Данилов вполне прилично освоил пулемет, научился мгновенно перезаряжать ленты, а во время стрельб на глухом болоте, так лихо разметывал пирамидки из шишек, что Каранелли покачал головой и, пряча в глазах искорки смеха, задумчиво проговорил:
— Хорошо, Князь, что под Бородино в твоем эскадроне немецких пулеметов не оказалось. Не видать бы нам тогда Москвы!
— А вам, французам, что Москва, что не Москва — все одно войну в Париже заканчивать!
Олег отчетливо хмыкнул и, широко улыбаясь, уставился на Луи.
— Так! Вдвоем на одного?! Ох, и накостыляю я вам сегодня!
Николай ласково похлопывал по патронной коробке.
— Ты бы поосторожнее, генерал, в атаку шел! Теперь у меня в эскадроне есть ручные пулеметы.
И веселый смех дружно зазвучал над болотом.
Пристрелять винтовку в лесу оказалось делом сложным — деревья и кусты закрывали видимость. Максимум, что удавалось — это посбивать шишки метров на двести. Но Каранелли этого было мало. Как-то сидя с утра над картой, он спросил у Лемешева:
— А что это за линия такая пестрая?
— Где? — присаживаясь рядом, спросил Олег.
— Да, вот! Вдоль магистрали идет.
— А! Это железная дорога.
Луи смотрел молча и вопросительно.
— Поезда там ходят, паровозы!
Каранелли перевел взгляд на Николая — может, он чего-нибудь знает о паровозах?
— Ах, черт! Моя промашка, — досадливо сказал Лемешев. Он как-то упустил паровозы. Про самолеты, машины, танки, электричество рассказал. Про телеграфы, телефоны, радио — тоже. Про оружие — так вообще каждый день. Даже про фотографию и кино. А вот паровозы, трамваи совсем упустил. И пароходы, подводные лодки — ну, да это ладно. А про катера надо! Днепр-то он вот, рядом!
Рассказ занял минут десять. Потом, как обычно, посыпались вопросы.
— Сколько же может везти твой паровоз?
— Тонн триста, примерно.
— Вот это да!
Данилов не скрывал восхищения. Прикинув в уме, он с гордостью добавил:
— Это же тысяча подвод!
— Вот именно, — задумчиво проговорил Каранелли. — А скажи-ка мне, Князь, пропустил бы твой подполковник Давыдов обоз в тысячу подвод?
— Давыдов? — усмехнулся Николай. — Ну, этот вряд ли. Разве что б его дивизия охраняла.
— А здесь вся тысяча подвод метров на триста умещается. Представляешь, если эшелон с рельс свалится?

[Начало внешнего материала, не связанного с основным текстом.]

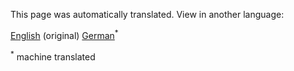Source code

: 


<!--- THIS IS A SUPER UNIQUE IDENTIFIER -->

This page was automatically translated. View in another language:

[English](../en/test) (original) [German](../de/test)<sup>\*</sup>  

<sup>\*</sup> machine translated
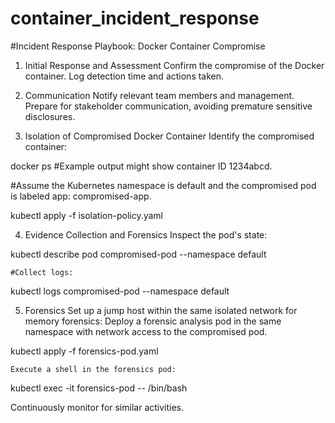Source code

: # container_incident_response

#Incident Response Playbook: Docker Container Compromise
  1. Initial Response and Assessment
    Confirm the compromise of the Docker container.
    Log detection time and actions taken.

  2. Communication
    Notify relevant team members and management.
    Prepare for stakeholder communication, avoiding premature sensitive disclosures.

  3. Isolation of Compromised Docker Container
    Identify the compromised container:

docker ps #Example output might show container ID 1234abcd.

   #Assume the Kubernetes namespace is default and the compromised pod is labeled app: compromised-app.
   
kubectl apply -f isolation-policy.yaml

  4. Evidence Collection and Forensics
      Inspect the pod's state:
     
kubectl describe pod compromised-pod --namespace default

    #Collect logs:

kubectl logs compromised-pod --namespace default

  5. Forensics
    Set up a jump host within the same isolated network for memory forensics:
    Deploy a forensic analysis pod in the same namespace with network access to the compromised pod.

kubectl apply -f forensics-pod.yaml

    Execute a shell in the forensics pod:

kubectl exec -it forensics-pod -- /bin/bash

Continuously monitor for similar activities.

Каранелли не испытывал никаких проблем с применением слов, которые совсем недавно услышал. Лемешев только покачивал головой.

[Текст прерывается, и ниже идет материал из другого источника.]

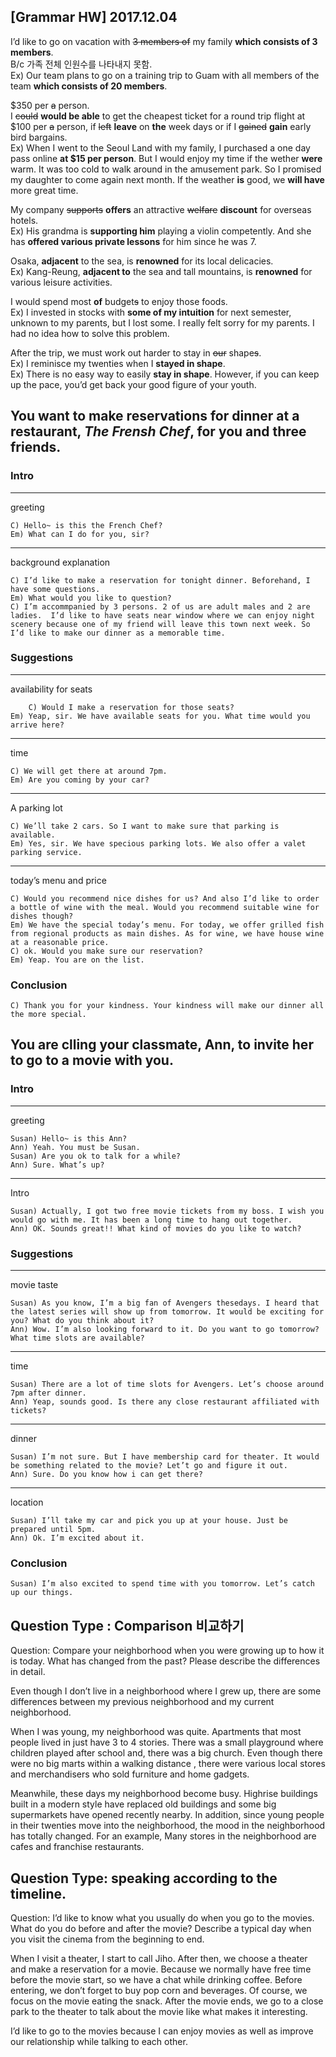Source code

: ## [Grammar HW] 2017.12.04

I’d like to go on vacation with ~~3 members of~~ my family **which consists of 3 members**.  
B/c 가족 전체 인원수를 나타내지 못함.  
Ex) Our team plans to go on a training trip to Guam with all members of the team **which consists of 20 members**. 

$350 per ~~a~~ person.  
I ~~could~~ **would be able** to get the cheapest ticket for a round trip flight at $100 per ~~a~~ person, if ~~left~~ **leave** on **the** week days or if I ~~gained~~ **gain** early bird bargains.  
Ex) When I went to the Seoul Land with my family, I purchased a one day pass online **at $15 per person**. But I would enjoy my time if the wether **were** warm. It was too cold to walk around in the amusement park. So I promised my daughter to come again next month. If the weather **is** good, we **will have** more great time.

My company ~~supports~~ **offers** an attractive ~~welfare~~ **discount** for overseas hotels.   
Ex) His grandma is **supporting him** playing a violin competently. And she has **offered various private lessons** for him since he was 7. 


Osaka, **adjacent** to the sea, is **renowned** for its local delicacies.  
Ex) Kang-Reung, **adjacent to** the sea and tall mountains, is **renowned** for various leisure activities.

I would spend most **of** budget~~s~~ to enjoy those foods.  
Ex) I invested in stocks with **some of my intuition** for next semester, unknown to my parents, but I lost some. I really felt sorry for my parents. I had no idea how to solve this problem.

After the trip, we must work out harder to stay in ~~our~~ shape~~s~~.   
Ex) I reminisce my twenties when I **stayed in shape**.  
Ex) There is no easy way to easily **stay in shape**. However, if you can keep up the pace, you’d get back your good figure of your youth.


## You want to make reservations for dinner at a restaurant, *The Frensh Chef*, for you and three friends.

### Intro
----
greeting  

	C) Hello~ is this the French Chef?
	Em) What can I do for you, sir?

----
background explanation

	C) I’d like to make a reservation for tonight dinner. Beforehand, I have some questions.   
	Em) What would you like to question?   
	C) I’m accommpanied by 3 persons. 2 of us are adult males and 2 are ladies.  I’d like to have seats near window where we can enjoy night scenery because one of my friend will leave this town next week. So I’d like to make our dinner as a memorable time.   
 
### Suggestions
---- 
availability for seats

        C) Would I make a reservation for those seats? 
	Em) Yeap, sir. We have available seats for you. What time would you arrive here?

----
time

	C) We will get there at around 7pm.
	Em) Are you coming by your car?

----
A parking lot

	C) We’ll take 2 cars. So I want to make sure that parking is available.
	Em) Yes, sir. We have specious parking lots. We also offer a valet parking service.

---- 
today’s menu and price  

	C) Would you recommend nice dishes for us? And also I’d like to order a bottle of wine with the meal. Would you recommend suitable wine for dishes though?
	Em) We have the special today’s menu. For today, we offer grilled fish from regional products as main dishes. As for wine, we have house wine at a reasonable price.
	C) ok. Would you make sure our reservation?
	Em) Yeap. You are on the list.
		
### Conclusion
	C) Thank you for your kindness. Your kindness will make our dinner all the more special.



## You are clling your classmate, Ann, to invite her to go to a movie with you.

### Intro

---- 
greeting

	Susan) Hello~ is this Ann?
	Ann) Yeah. You must be Susan.
	Susan) Are you ok to talk for a while?
	Ann) Sure. What’s up?

----
Intro

	Susan) Actually, I got two free movie tickets from my boss. I wish you would go with me. It has been a long time to hang out together.
	Ann) OK. Sounds great!! What kind of movies do you like to watch?

### Suggestions

---- 
movie taste

	Susan) As you know, I’m a big fan of Avengers thesedays. I heard that the latest series will show up from tomorrow. It would be exciting for you? What do you think about it? 
	Ann) Wow. I’m also looking forward to it. Do you want to go tomorrow? What time slots are available? 

---- 
time

	Susan) There are a lot of time slots for Avengers. Let’s choose around 7pm after dinner.
	Ann) Yeap, sounds good. Is there any close restaurant affiliated with tickets?

---- 
dinner

	Susan) I’m not sure. But I have membership card for theater. It would be something related to the movie? Let’t go and figure it out. 
	Ann) Sure. Do you know how i can get there?

----
location

	Susan) I’ll take my car and pick you up at your house. Just be prepared until 5pm.
	Ann) Ok. I’m excited about it.

### Conclusion
	Susan) I’m also excited to spend time with you tomorrow. Let’s catch up our things.





## Question Type : Comparison 비교하기

Question: Compare your neighborhood when you were growing up to how it is today. What has changed from the past? Please describe the differences in detail.


Even though I don’t live in a neighborhood where I grew up, there are some differences between my previous neighborhood and my current neighborhood. 

When I was young, my neighborhood was quite. Apartments that most people lived in just have 3 to 4 stories. There was a small playground where children played after school and, there was a big church. Even though there were no big marts within a walking distance , there were various local stores and merchandisers who sold furniture and home gadgets.

Meanwhile, these days my neighborhood become busy. Highrise buildings built in a modern style have replaced old buildings and some big supermarkets have opened recently nearby. In addition, since young people in their twenties move into the neighborhood, the mood in the neighborhood has totally changed. For an example, Many stores in the neighborhood are cafes and franchise restaurants.

## Question Type: speaking according to the timeline.

Question: I’d like to know what you usually do when you go to the movies. What do you do before and after the movie? Describe a typical day when you visit the cinema from the beginning to end. 

When I visit a theater, I start to call Jiho. After then, we choose a theater and make a reservation for a movie. Because we normally have free time before the movie start, so we have a chat while drinking coffee. Before entering, we don’t forget to buy pop corn and beverages. Of course, we focus on the movie eating the snack. After the movie ends, we go to a close park to the theater to talk about the movie like what makes it interesting.

I’d like to go to the movies because I can enjoy movies as well as improve our relationship while talking to each other.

— Ну ты, Артист, и… артист! Пять минут назад услышал, что такое паровоз, а уже думаешь, как его с рельс свалить.
— Так он же фашистский.
— Да я не про это. Про уверенность твою, что любого противника можно победить.
— А разве не так? Нужно только найти слабые его стороны.
— Так, конечно, только скажи мне — ты когда-нибудь чего-нибудь боялся?
— О! Еще как! Жутко боялся, что отец узнает, что я разговаривал на улице с соседом, Наполеоном Бонапартом.
— Почему?
— Мой отец был священником, а Наполеон первым еретиком в округе.
Каранелли улыбнулся, но перед глазами всплыл страшный огненный шар под деревом, что стояло полтора века назад в поле недалеко от его дома.
— Грозы боялся. В детстве.
— Ясно. Хорошо, если не возражаешь, то расскажи, пожалуйста, как ты намерен лишить противника «тысячи подвод»?
— Подумать надо. Например, разобрать рельсы. Поезд же он быстро едет?
— Да, достаточно.
— Тогда он должен перевернуться, когда рельсы кончатся.
— На паровозе увидят, что рельсов нет, остановятся и отремонтируют путь.